The ENA also hosts field campaigns, such as Aerosol and Cloud Experiments in the Eastern North Atlantic (ACE-ENA), conducted in summer 2017 and winter 2018. Bruno has worked at least partially on almost every field campaign at the ENA since he joined the ARM team.
During these studies, the site pace changes. To keep up with tight project schedules and maximize data collection, avoiding downtime on instruments is key. To stay alert to potential problems, the local technicians work variable schedules, and they frequently return to the ENA after hours to maintain instruments and keep data collection on track.
Loyal technicians, who also include Carlos Sousa and Tércio Silva, are among the reasons why the ENA maintains a highly successful data collection record, says Bruno.
Deployments Expand Horizons, Provide Unmatched Experiences
Unique geographical aspects of each ARM campaign require technicians to develop specialized approaches for maintaining the equipment. Although the ENA is closer to the United States than other international ARM sites, shipping routes and customs add time delays, which can affect site operations.
“We are taking part in an important scientific program. We have an effect in the outcome of the campaign.” — Bruno Cunha, ARM site technician
After working at the ENA for a year gaining experience in remote operations, Bruno went on to support ARM mobile work. He deployed to Ascension Island for the Layered Atlantic Smoke Interactions with Clouds (LASIC) field campaign in 2016 and 2017.
Ascension Island is located deep in the South Atlantic Ocean, farther from the United States than Graciosa Island. However, importing and exporting equipment for LASIC was actually easier than for the ENA, due to reliable biweekly visits from a supply plane, says Bruno. That said, Ascension brought other challenges.
At the ENA, technicians can access a fiber optic internet connection to upload and transmit gigabytes of data to the ARM Data Center. That process is expeditious compared to Ascension, which Bruno describes as having the slowest internet he had ever seen. “We needed to be creative with saving and exporting data,” he says, which included loading information onto external hard drives sent to the United States for processing.
Recognizing the challenges, Bruno has a serious understanding of his role and takes initiative to learn about the applications and goals of the research.
“We are taking part in an important scientific program,” he says. “We have an effect in the outcome of the campaign.”
Living Out Dreams
Following LASIC, Bruno worked on an icebreaker as part of the Measurements of Aerosols, Radiation, and Clouds over the Southern Ocean (MARCUS) field campaign. During MARCUS, Bruno spent 47 days on the Southern Ocean, navigating sea ice and storms en route to Antarctica.
“It was the most incredible experience of my life,” says Bruno.
Growing up on an isolated island, he had only dreamed of going to Antarctica—and never imagined it would be aboard an icebreaker.
“In that area of the globe,” says Bruno, “you face the biggest waves and ocean you can imagine,” making the technicians’ work imperative as the icy sea spray created a taxing environment for the instruments.
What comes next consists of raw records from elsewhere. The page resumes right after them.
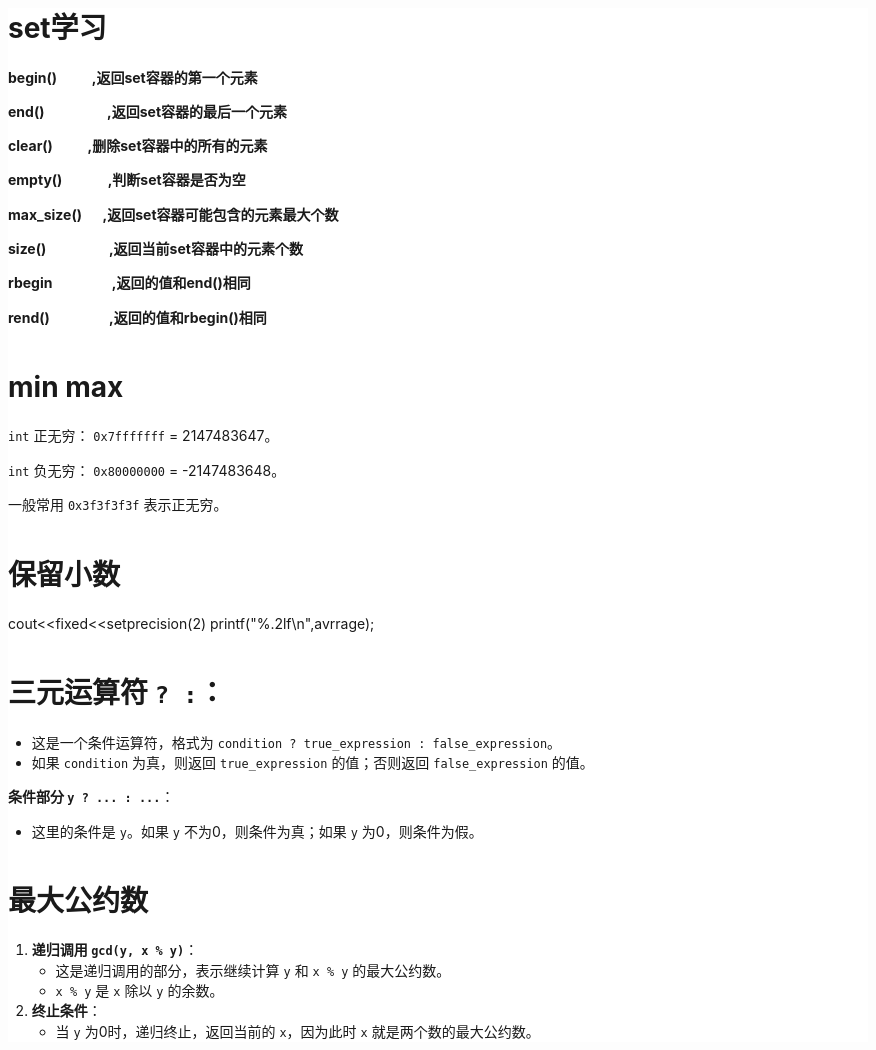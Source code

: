 



#  set学习

**begin()   　　 ,返回set容器的第一个元素**

**end() 　　　　 ,返回set容器的最后一个元素**

**clear()  　　   ,删除set容器中的所有的元素**

**empty() 　　　,判断set容器是否为空**

**max_size() 　 ,返回set容器可能包含的元素最大个数**

**size() 　　　　 ,返回当前set容器中的元素个数**

**rbegin　　　　 ,返回的值和end()相同**

**rend()　　　　 ,返回的值和rbegin()相同**



# min max

`int` 正无穷： `0x7fffffff` = 2147483647。

`int` 负无穷： `0x80000000` = -2147483648。

一般常用 `0x3f3f3f3f` 表示正无穷。



# 保留小数

cout<<fixed<<setprecision(2)
    printf("%.2lf\n",avrrage);

# **三元运算符 `? :`**：

- 这是一个条件运算符，格式为 `condition ? true_expression : false_expression`。
- 如果 `condition` 为真，则返回 `true_expression` 的值；否则返回 `false_expression` 的值。

**条件部分 `y ? ... : ...`**：

- 这里的条件是 `y`。如果 `y` 不为0，则条件为真；如果 `y` 为0，则条件为假。



# 最大公约数

1. **递归调用 `gcd(y, x % y)`**：
   - 这是递归调用的部分，表示继续计算 `y` 和 `x % y` 的最大公约数。
   - `x % y` 是 `x` 除以 `y` 的余数。
2. **终止条件**：
   - 当 `y` 为0时，递归终止，返回当前的 `x`，因为此时 `x` 就是两个数的最大公约数。
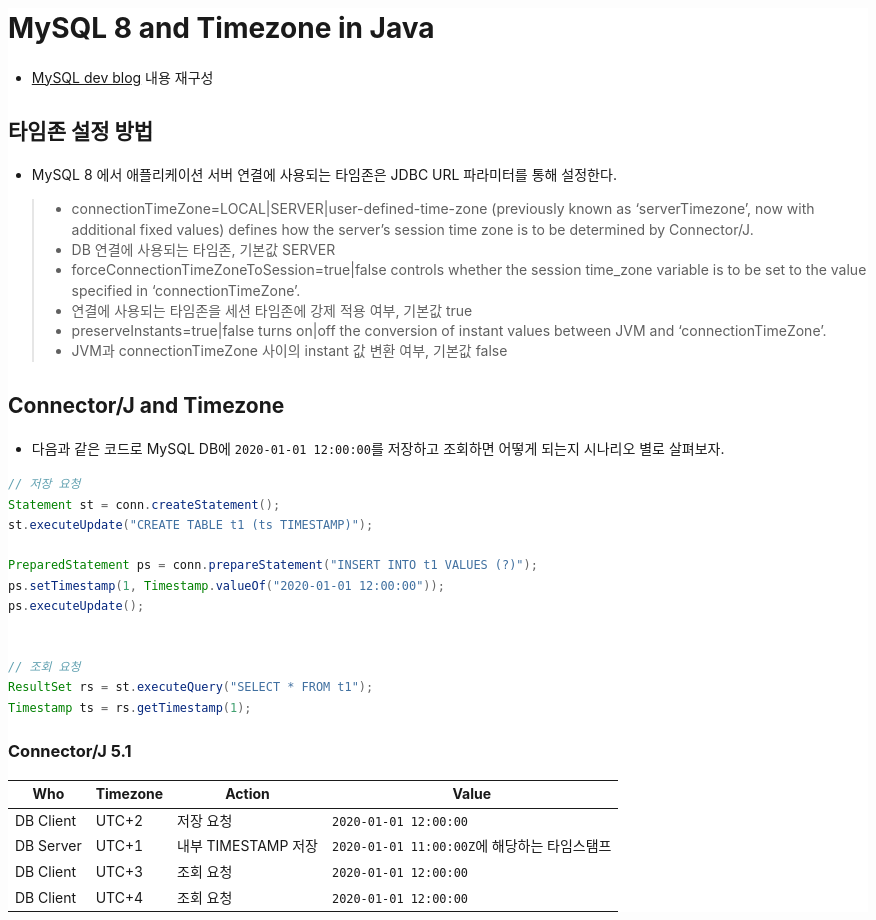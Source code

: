 # MySQL 8 and Timezone in Java

- [MySQL dev blog](https://dev.mysql.com/blog-archive/support-for-date-time-types-in-connector-j-8-0/) 내용 재구성


## 타임존 설정 방법

- MySQL 8 에서 애플리케이션 서버 연결에 사용되는 타임존은 JDBC URL 파라미터를 통해 설정한다.

>- connectionTimeZone=LOCAL|SERVER|user-defined-time-zone (previously known as ‘serverTimezone’, now with additional fixed values) defines how the server’s session time zone is to be determined by Connector/J.
>  - DB 연결에 사용되는 타임존, 기본값 SERVER
>- forceConnectionTimeZoneToSession=true|false controls whether the session time_zone variable is to be set to the value specified in ‘connectionTimeZone’.
>  - 연결에 사용되는 타임존을 세션 타임존에 강제 적용 여부, 기본값 true
>- preserveInstants=true|false turns on|off the conversion of instant values between JVM and ‘connectionTimeZone’.
>  - JVM과 connectionTimeZone 사이의 instant 값 변환 여부, 기본값 false

## 


## Connector/J and Timezone

- 다음과 같은 코드로 MySQL DB에 `2020-01-01 12:00:00`를 저장하고 조회하면 어떻게 되는지 시나리오 별로 살펴보자.

```java
// 저장 요청
Statement st = conn.createStatement();
st.executeUpdate("CREATE TABLE t1 (ts TIMESTAMP)");

PreparedStatement ps = conn.prepareStatement("INSERT INTO t1 VALUES (?)");
ps.setTimestamp(1, Timestamp.valueOf("2020-01-01 12:00:00"));
ps.executeUpdate();


// 조회 요청
ResultSet rs = st.executeQuery("SELECT * FROM t1");
Timestamp ts = rs.getTimestamp(1);
```

### Connector/J 5.1


Who | Timezone | Action | Value
--- | --- | --- | ---
DB Client | UTC+2 | 저장 요청 | `2020-01-01 12:00:00`
DB Server | UTC+1 | 내부 TIMESTAMP 저장 | `2020-01-01 11:00:00Z`에 해당하는 타임스탬프
DB Client | UTC+3 | 조회 요청 | `2020-01-01 12:00:00`
DB Client | UTC+4 | 조회 요청 | `2020-01-01 12:00:00`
Technicians aboard the Aurora Australis continually added and modified shelters to preserve the instruments, maintained structures exposed to the corrosive saltwater, and battled the extreme conditions to keep everything bolted down.
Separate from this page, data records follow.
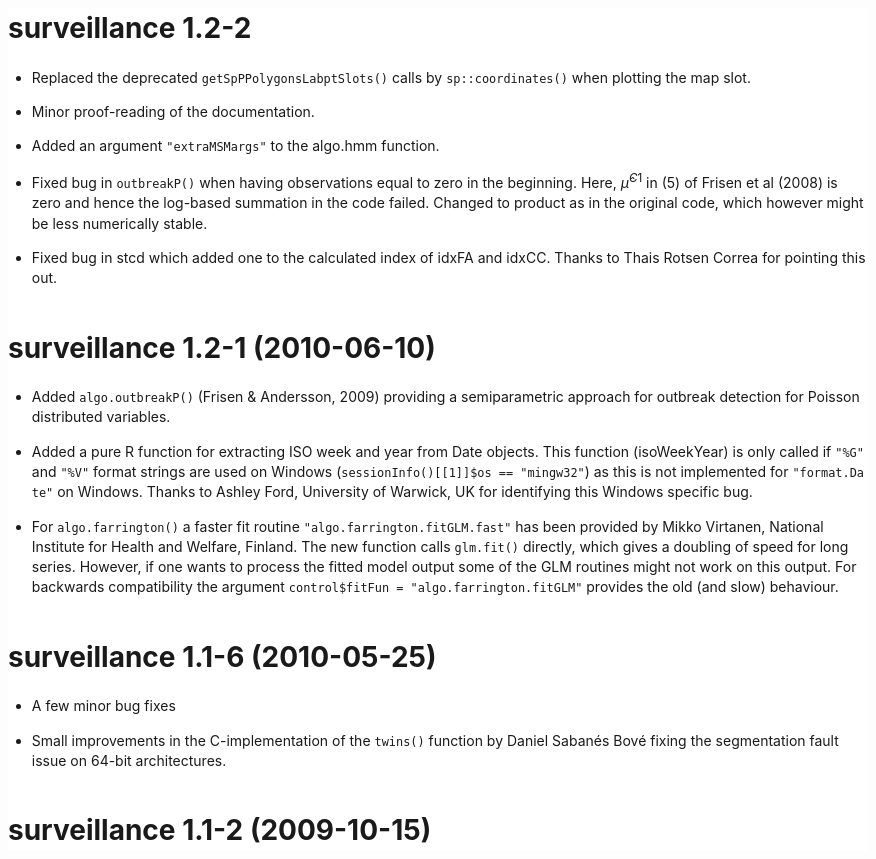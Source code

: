 
# surveillance 1.2-2

- Replaced the deprecated `getSpPPolygonsLabptSlots()` calls
  by `sp::coordinates()` when plotting the map slot.

- Minor proof-reading of the documentation.

- Added an argument `"extraMSMargs"` to the algo.hmm function.

- Fixed bug in `outbreakP()` when having observations equal to zero
  in the beginning. Here, $\hat{\mu}^{C1}$ in (5) of Frisen et al (2008)
  is zero and hence the log-based summation in the code failed.
  Changed to product as in the original code, which however might be
  less numerically stable.

- Fixed bug in stcd which added one to the calculated index of idxFA and idxCC.
  Thanks to Thais Rotsen Correa for pointing this out.


# surveillance 1.2-1 (2010-06-10)

- Added `algo.outbreakP()` (Frisen & Andersson, 2009) providing a
  semiparametric approach for outbreak detection for Poisson
  distributed variables.

- Added a pure R function for extracting ISO week and year from Date
  objects. This function (isoWeekYear) is only called if `"%G"` and `"%V"`
  format strings are used on Windows (`sessionInfo()[[1]]$os == "mingw32"`)
  as this is not implemented for `"format.Date"` on Windows.
  Thanks to Ashley Ford, University of Warwick, UK for identifying
  this Windows specific bug.

- For `algo.farrington()` a faster fit routine `"algo.farrington.fitGLM.fast"`
  has been provided by Mikko Virtanen, National Institute for Health
  and Welfare, Finland. The new function calls `glm.fit()`
  directly, which gives a doubling of speed for long series. However, if one
  wants to process the fitted model output some of the GLM routines might
  not work on this output. For backwards compatibility the argument
  `control$fitFun = "algo.farrington.fitGLM"` provides the old (and slow)
  behaviour.


# surveillance 1.1-6 (2010-05-25)

- A few minor bug fixes

- Small improvements in the C-implementation of the `twins()`
  function by Daniel Saban&eacute;s Bov&eacute; fixing the segmentation fault
  issue on 64-bit architectures.


# surveillance 1.1-2 (2009-10-15)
“You start to think, ‘What am I doing in the middle of this ocean?’ ” he says with a laugh. “It makes you think about your life, and that is why I love this work—I go to so many places in the world. I meet incredible people.”
Part of a Team, Near and Far
Back at the ENA, the gigabytes of data continue to stream in, guaranteeing years’ worth of analytical potential and enhanced earth system models, while the technicians ensure continuity of operations.
The ARM field campaigns are only possible through the dynamic collaboration of numerous researchers, organizations, project managers, and engineers.
“Everyone has their job to do to accomplish these campaigns,” says Bruno. “Our component is just one piece of that system.”